At first glance, Antarctica’s ice sheets still appear to be very stable. But a closer look (and measurements) reveal huge cracks in the facade. One of the fastest changing regions is the Pine Island ice shelf, which holds back the eponymous glacier like a cork. For a long time, research teams have feared that the ice shelf could slowly disintegrate. Now a study shows that this could happen faster than previously thought.
The combination of increased melting and calving (iceberg formation) are responsible for the decline of the ice shelf over the past decade, that much was already clear to science. But a study by British researchers led by Dr. Alex Bradley of the British Antarctic Survey shows that these two factors together could have a much greater impact and accelerate the collapse of the ice shelf. “The study shows the interplay between calving and melting can promote disintegration of the Pine Island Ice Shelf, which we already thought was vulnerable to collapse.,” Dr. Bradley says of the study’s findings. This was published in the Journal of Geophysical Research: Oceans.
It had been clear for several years that slightly warmer water masses from the north and west were being pushed up from under the Pine Island ice shelf. The only slightly higher temperatures of these water masses are already sufficient to melt the ice from below and thus weaken the ice shelf. The result is break-offs (calving) and the formation of tabular icebergs. What Bradley and his colleagues have now discovered is that these calving events in turn have an impact on melt rates by further thinning the ice shelf.
The reason, according to the research team, is a submarine ridge that separates the back of the ice shelf from the edge underwater, forming a sort of pocket or cavity that extends to the support zone, the part of the shelf that rests on the seafloor. Because the ridge has a depression, this acts as a funnel through which warmer deep water can flow backward and negatively affect the shelf at its base. This leads to massive calving in the front. Model calculations by Bradley and his team now show that these calvings in turn lead to higher melt rates. The researchers suspect a feedback loop that was previously unknown. As a result, the ice shelf is likely to reach the point of collapse much faster than previously thought. The consequence of this would be an unimpeded outflow of the Pine Island Glacier, which holds about 25 percent of the West Antarctic Ice Sheet. If this mass of ice reaches the sea, global sea levels will rise by half a meter, a devastating scenario for low-lying coastal regions.

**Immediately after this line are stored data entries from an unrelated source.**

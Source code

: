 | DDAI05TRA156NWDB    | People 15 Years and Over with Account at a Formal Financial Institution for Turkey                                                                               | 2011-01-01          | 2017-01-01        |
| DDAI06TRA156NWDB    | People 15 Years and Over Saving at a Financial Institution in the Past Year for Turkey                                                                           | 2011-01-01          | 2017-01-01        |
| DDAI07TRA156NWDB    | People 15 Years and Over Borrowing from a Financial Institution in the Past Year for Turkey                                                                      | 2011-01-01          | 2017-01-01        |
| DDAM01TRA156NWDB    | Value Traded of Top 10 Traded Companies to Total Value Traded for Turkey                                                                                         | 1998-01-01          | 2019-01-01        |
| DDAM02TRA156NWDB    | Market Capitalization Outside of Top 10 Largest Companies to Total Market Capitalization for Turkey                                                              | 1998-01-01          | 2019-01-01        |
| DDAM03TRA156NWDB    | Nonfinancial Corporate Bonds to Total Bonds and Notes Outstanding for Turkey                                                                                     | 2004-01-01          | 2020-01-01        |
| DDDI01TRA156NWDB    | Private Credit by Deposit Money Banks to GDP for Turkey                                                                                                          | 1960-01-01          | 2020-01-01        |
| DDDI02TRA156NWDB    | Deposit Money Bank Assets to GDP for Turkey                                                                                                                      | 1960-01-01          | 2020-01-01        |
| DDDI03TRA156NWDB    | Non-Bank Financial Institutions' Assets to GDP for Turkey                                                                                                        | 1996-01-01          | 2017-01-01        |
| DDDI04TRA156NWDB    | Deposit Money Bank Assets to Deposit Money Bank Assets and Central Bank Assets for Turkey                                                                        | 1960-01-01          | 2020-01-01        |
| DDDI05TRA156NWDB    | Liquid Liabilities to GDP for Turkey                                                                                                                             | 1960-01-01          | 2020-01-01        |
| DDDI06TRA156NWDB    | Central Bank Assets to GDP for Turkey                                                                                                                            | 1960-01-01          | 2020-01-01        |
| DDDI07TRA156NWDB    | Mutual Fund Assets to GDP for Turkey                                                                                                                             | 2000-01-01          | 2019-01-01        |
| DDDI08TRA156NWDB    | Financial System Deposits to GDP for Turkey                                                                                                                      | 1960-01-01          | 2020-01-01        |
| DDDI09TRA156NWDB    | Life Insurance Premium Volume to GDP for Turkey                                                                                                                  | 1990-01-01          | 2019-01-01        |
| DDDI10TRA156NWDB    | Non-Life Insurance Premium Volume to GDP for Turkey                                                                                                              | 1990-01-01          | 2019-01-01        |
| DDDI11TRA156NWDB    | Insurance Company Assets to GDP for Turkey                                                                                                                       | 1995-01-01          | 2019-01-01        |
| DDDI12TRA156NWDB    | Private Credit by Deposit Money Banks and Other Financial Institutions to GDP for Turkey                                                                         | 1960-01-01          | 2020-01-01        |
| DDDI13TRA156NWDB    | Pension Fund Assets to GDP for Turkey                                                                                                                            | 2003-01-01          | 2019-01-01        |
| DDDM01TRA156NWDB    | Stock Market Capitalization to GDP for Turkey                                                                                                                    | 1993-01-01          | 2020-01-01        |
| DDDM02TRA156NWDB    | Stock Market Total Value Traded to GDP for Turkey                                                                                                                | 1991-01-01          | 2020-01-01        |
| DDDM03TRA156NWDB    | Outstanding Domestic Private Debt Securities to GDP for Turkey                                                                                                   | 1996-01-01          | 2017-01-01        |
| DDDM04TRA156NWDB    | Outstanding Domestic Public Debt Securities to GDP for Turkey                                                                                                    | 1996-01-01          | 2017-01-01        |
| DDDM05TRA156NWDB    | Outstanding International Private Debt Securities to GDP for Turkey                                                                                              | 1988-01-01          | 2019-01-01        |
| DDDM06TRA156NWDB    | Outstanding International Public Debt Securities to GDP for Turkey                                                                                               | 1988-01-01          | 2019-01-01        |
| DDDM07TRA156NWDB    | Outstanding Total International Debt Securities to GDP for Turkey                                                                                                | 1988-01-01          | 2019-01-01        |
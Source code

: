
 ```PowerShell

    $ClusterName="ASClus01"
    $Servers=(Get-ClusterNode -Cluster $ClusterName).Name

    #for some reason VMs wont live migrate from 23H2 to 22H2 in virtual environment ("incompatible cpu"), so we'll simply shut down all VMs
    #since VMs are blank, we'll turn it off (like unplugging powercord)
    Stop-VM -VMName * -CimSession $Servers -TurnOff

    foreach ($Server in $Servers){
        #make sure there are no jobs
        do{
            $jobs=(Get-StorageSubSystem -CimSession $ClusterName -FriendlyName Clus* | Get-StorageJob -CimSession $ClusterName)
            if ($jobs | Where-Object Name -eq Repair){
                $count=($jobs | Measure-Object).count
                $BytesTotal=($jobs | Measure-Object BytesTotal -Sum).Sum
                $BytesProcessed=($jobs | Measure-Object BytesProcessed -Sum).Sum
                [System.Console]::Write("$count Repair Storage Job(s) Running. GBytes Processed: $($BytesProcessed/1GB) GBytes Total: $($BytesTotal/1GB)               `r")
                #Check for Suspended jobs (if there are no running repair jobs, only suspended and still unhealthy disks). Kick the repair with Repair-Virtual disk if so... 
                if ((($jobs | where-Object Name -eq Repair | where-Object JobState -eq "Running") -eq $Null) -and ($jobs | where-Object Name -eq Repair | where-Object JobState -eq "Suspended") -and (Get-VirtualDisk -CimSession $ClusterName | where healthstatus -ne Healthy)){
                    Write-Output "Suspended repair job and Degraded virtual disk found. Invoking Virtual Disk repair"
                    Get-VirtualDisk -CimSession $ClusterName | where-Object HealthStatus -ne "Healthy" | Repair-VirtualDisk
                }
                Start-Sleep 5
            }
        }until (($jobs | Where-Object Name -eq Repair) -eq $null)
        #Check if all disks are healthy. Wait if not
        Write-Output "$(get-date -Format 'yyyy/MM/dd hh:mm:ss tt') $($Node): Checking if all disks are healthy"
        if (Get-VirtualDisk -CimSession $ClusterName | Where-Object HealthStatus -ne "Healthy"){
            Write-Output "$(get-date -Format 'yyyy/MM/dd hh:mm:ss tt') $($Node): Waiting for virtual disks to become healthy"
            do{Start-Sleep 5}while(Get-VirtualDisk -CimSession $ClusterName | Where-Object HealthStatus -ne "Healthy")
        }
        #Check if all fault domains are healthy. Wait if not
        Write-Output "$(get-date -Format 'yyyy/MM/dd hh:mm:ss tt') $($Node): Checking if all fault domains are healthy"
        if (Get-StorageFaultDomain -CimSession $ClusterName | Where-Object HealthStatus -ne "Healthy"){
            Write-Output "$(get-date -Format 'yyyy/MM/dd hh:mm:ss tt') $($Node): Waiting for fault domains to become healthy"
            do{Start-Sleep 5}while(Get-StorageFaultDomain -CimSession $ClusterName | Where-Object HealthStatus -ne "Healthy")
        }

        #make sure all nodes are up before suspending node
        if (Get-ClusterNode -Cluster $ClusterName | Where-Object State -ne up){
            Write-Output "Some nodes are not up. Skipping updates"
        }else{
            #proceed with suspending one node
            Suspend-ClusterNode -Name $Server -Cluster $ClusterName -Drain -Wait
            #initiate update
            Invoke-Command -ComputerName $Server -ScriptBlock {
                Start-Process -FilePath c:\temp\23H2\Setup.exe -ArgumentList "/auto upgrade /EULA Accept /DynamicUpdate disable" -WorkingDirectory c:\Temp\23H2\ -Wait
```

The new results of the study by Dr. Bradley’s research team could also explain why the front of the Pine Island ice shelf had retreated so rapidly over the past 10 years. Since 2009, the ice shelf has lost an area equivalent to Greater London. According to the results of the study, this process is likely to accelerate further. “Our simulations suggest that the melt rate will have an approximately linear dependence on the distance that the ice front retreats in further calving events.,” the authors write in their paper. This means that the more the ice shelf loses surface area due to ice breakup, the faster the melting process from below.